Music-Credit Graph Project

Architecture and Technology Study Guide

Initial hardware: ZimaBoard 832 + 1 TB NVMe + four Raspberry Pi 3B nodes + optional x600 compute

Guide Map

Section	What it answers
1. Architecture decision	What runs where, and why K3s becomes reasonable with the ZimaBoard.
2. Storage and data layers	How the 1 TB NVMe is organized and which formats store which information.
3. Workload and network design	How the Wi-Fi-connected ZimaBoard coordinates wired Pi workers without becoming a bottleneck.
4. Application and public delivery	How the API, static site, live game, and offline fallback fit together.
5. Build phases	A sequence that proves the game on small data before attempting a full catalog ingest.
6. Technology study matrix	Languages, frameworks, infrastructure tools, and small exercises to learn each one.
7. Study path and glossary	An ordered curriculum and concise definitions.

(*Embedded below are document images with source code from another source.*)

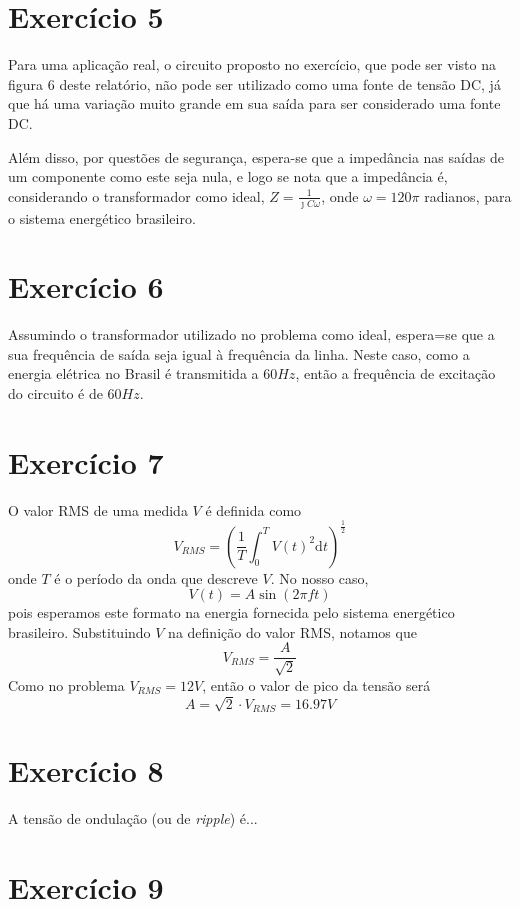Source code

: \documentclass[12pt, a4paper, twoside]{article}
\begin{document}

\section{Exercício 5}

Para uma aplicação real, o circuito proposto no exercício, que pode ser visto na figura 6 deste relatório, não pode ser utilizado como uma fonte de tensão DC, já que há uma variação muito grande em sua saída para ser considerado uma fonte DC.

Além disso, por questões de segurança, espera-se que a impedância nas saídas de um componente como este seja nula, e logo se nota que a impedância é, considerando o transformador como ideal, $Z = \frac{1}{\jmath C \omega}$, onde $\omega = 120 \pi$ radianos, para o sistema energético brasileiro.

\section{Exercício 6}

Assumindo o transformador utilizado no problema como ideal, espera=se que a sua frequência de saída seja igual à frequência da linha. Neste caso, como a energia elétrica no Brasil é transmitida a $60Hz$, então a frequência de excitação do circuito é de $60Hz$.

\section{Exercício 7}

O valor RMS de uma medida $V$ é definida como
$$ V_{RMS} = \left( \frac{1}{T} \int_0^T V(t)^2 \mathrm{d}t \right)^{\frac{1}{2}} $$
onde $T$ é o período da onda que descreve $V$. No nosso caso,
$$ V(t) = A \sin(2 \pi f t) $$
pois esperamos este formato na energia fornecida pelo sistema energético brasileiro. Substituindo $V$ na definição do valor RMS, notamos que
$$ V_{RMS} = \frac{A}{\sqrt{2}} $$
Como no problema $V_{RMS} = 12V$, então o valor de pico da tensão será
$$ A = \sqrt{2} \cdot V_{RMS} = 16.97V $$

\section{Exercício 8}

A tensão de ondulação (ou de \textit{ripple}) é...

\section{Exercício 9}
\end{document}
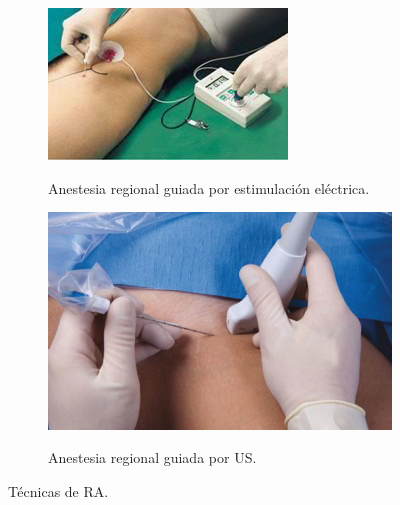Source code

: \begin{figure}[h]
   \begin{subfigure}[b]{0.45\linewidth}
        \centering
        {\includegraphics[width=\linewidth]{IMG/electrical.png}}
        \caption{\label{fig:electrical}Anestesia regional guiada por estimulación eléctrica.}
    \end{subfigure}
    \null\hfill
     \begin{subfigure}[b]{0.45\linewidth}
        \centering
        {\includegraphics[width=\linewidth]{IMG/RAUS.png}}
        \caption{\label{fig:raus}Anestesia regional guiada por \acl{US}.}
    \end{subfigure}
     
    \caption{Técnicas de \acl{RA}.}
   \end{figure}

1. Recommended Architecture Decision

Use the ZimaBoard 832 as the single always-on control and storage node. Install the operating system on its internal eMMC, mount the 1 TB NVMe as the project data volume, connect it to the home LAN with a Linux-supported USB 5 GHz Wi-Fi adapter, and run the K3s server there. The four Raspberry Pis become K3s agents and Python batch workers. The x600 remains optional heavy compute rather than a required control-plane member.

Machine	Primary responsibilities	What it should not do
ZimaBoard 832	K3s server; PostgreSQL; Redis/RQ; FastAPI; graph service; authoritative files; Cloudflare Tunnel; scheduling.	Repeatedly send random graph reads over Wi-Fi; perform every heavy full-catalog rebuild.
Pi 3B ×4	Read-only batch workers; path sampling; challenge scoring; network statistics; validation; local snapshot processing.	Host the authoritative database; run many Python processes; hold K3s control-plane state.
x600	Local development; monthly parsing and graph builds; multi-architecture image builds; optional heavy queue worker.	Be required for daily availability.
Cloudflare	Static site delivery; tunnel ingress; caching; rate limiting; durable public exports.	Store the raw working catalog or replace the canonical local data store initially.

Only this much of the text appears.